_Problem statement_
Repeat each entry exactly. Drop every image.

_Task inputs_
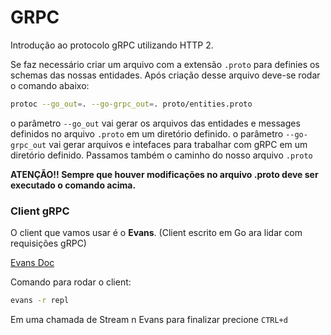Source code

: # GRPC

Introdução ao protocolo gRPC utilizando HTTP 2.

Se faz necessário criar um arquivo com a extensão `.proto` para definies os schemas das nossas entidades.
Após criação desse arquivo deve-se rodar o comando abaixo:

```bash
protoc --go_out=. --go-grpc_out=. proto/entities.proto
```

o parâmetro `--go_out` vai gerar os arquivos das entidades e messages definidos no arquivo `.proto` em um diretório definido.
o parâmetro `--go-grpc_out` vai gerar arquivos e intefaces para trabalhar com gRPC em um diretório definido.
Passamos também o caminho do nosso arquivo `.proto`

**ATENÇÃO!! Sempre que houver modificações no arquivo .proto deve ser executado o comando acima.**

### Client gRPC

O client que vamos usar é o **Evans**. (Client escrito em Go ara lidar com requisições gRPC)

[Evans Doc](https://github.com/ktr0731/evans)

Comando para rodar o client:

```bash
evans -r repl
```

Em uma chamada de Stream n Evans para finalizar precione `CTRL+d`
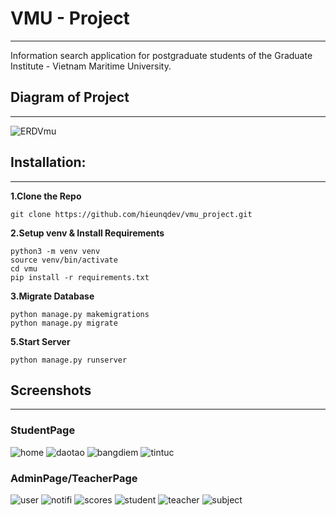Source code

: # VMU - Project
---
Information search application for postgraduate students of the Graduate Institute - Vietnam Maritime University.

## Diagram of Project
---
![ERDVmu](screenshots/ERDVmu.drawio.png)

## Installation:
---
**1.Clone the Repo**
```
git clone https://github.com/hieunqdev/vmu_project.git
```

**2.Setup venv & Install Requirements**
```
python3 -m venv venv
source venv/bin/activate
cd vmu
pip install -r requirements.txt
```

**3.Migrate Database**
```
python manage.py makemigrations 
python manage.py migrate
```

**5.Start Server**
```
python manage.py runserver
```

## Screenshots
---
### StudentPage
![home](screenshots/home.png)
![daotao](screenshots/daotao.png)
![bangdiem](screenshots/bangdiem.png)
![tintuc](screenshots/tintuc.png)

### AdminPage/TeacherPage
![user](screenshots/admin_user.png)
![notifi](screenshots/admin_notifi.png)
![scores](screenshots/admin_scores.png)
![student](screenshots/admin_student.png)
![teacher](screenshots/admin_teacher.png)
![subject](screenshots/admin_subject.png)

_Answer box_
Source code

: # GRPC

Introdução ao protocolo gRPC utilizando HTTP 2.

Se faz necessário criar um arquivo com a extensão `.proto` para definies os schemas das nossas entidades.
Após criação desse arquivo deve-se rodar o comando abaixo:

```bash
protoc --go_out=. --go-grpc_out=. proto/entities.proto
```

o parâmetro `--go_out` vai gerar os arquivos das entidades e messages definidos no arquivo `.proto` em um diretório definido.
o parâmetro `--go-grpc_out` vai gerar arquivos e intefaces para trabalhar com gRPC em um diretório definido.
Passamos também o caminho do nosso arquivo `.proto`

**ATENÇÃO!! Sempre que houver modificações no arquivo .proto deve ser executado o comando acima.**

### Client gRPC

O client que vamos usar é o **Evans**. (Client escrito em Go ara lidar com requisições gRPC)

[Evans Doc](https://github.com/ktr0731/evans)

Comando para rodar o client:

```bash
evans -r repl
```

Em uma chamada de Stream n Evans para finalizar precione `CTRL+d`
Source code

: # VMU - Project
---
Information search application for postgraduate students of the Graduate Institute - Vietnam Maritime University.

## Diagram of Project
---
![ERDVmu](screenshots/ERDVmu.drawio.png)

## Installation:
---
**1.Clone the Repo**
```
git clone https://github.com/hieunqdev/vmu_project.git
```

**2.Setup venv & Install Requirements**
```
python3 -m venv venv
source venv/bin/activate
cd vmu
pip install -r requirements.txt
```

**3.Migrate Database**
```
python manage.py makemigrations 
python manage.py migrate
```

**5.Start Server**
```
python manage.py runserver
```

## Screenshots
---
### StudentPage
![home](screenshots/home.png)
![daotao](screenshots/daotao.png)
![bangdiem](screenshots/bangdiem.png)
![tintuc](screenshots/tintuc.png)

### AdminPage/TeacherPage
![user](screenshots/admin_user.png)
![notifi](screenshots/admin_notifi.png)
![scores](screenshots/admin_scores.png)
![student](screenshots/admin_student.png)
![teacher](screenshots/admin_teacher.png)
![subject](screenshots/admin_subject.png)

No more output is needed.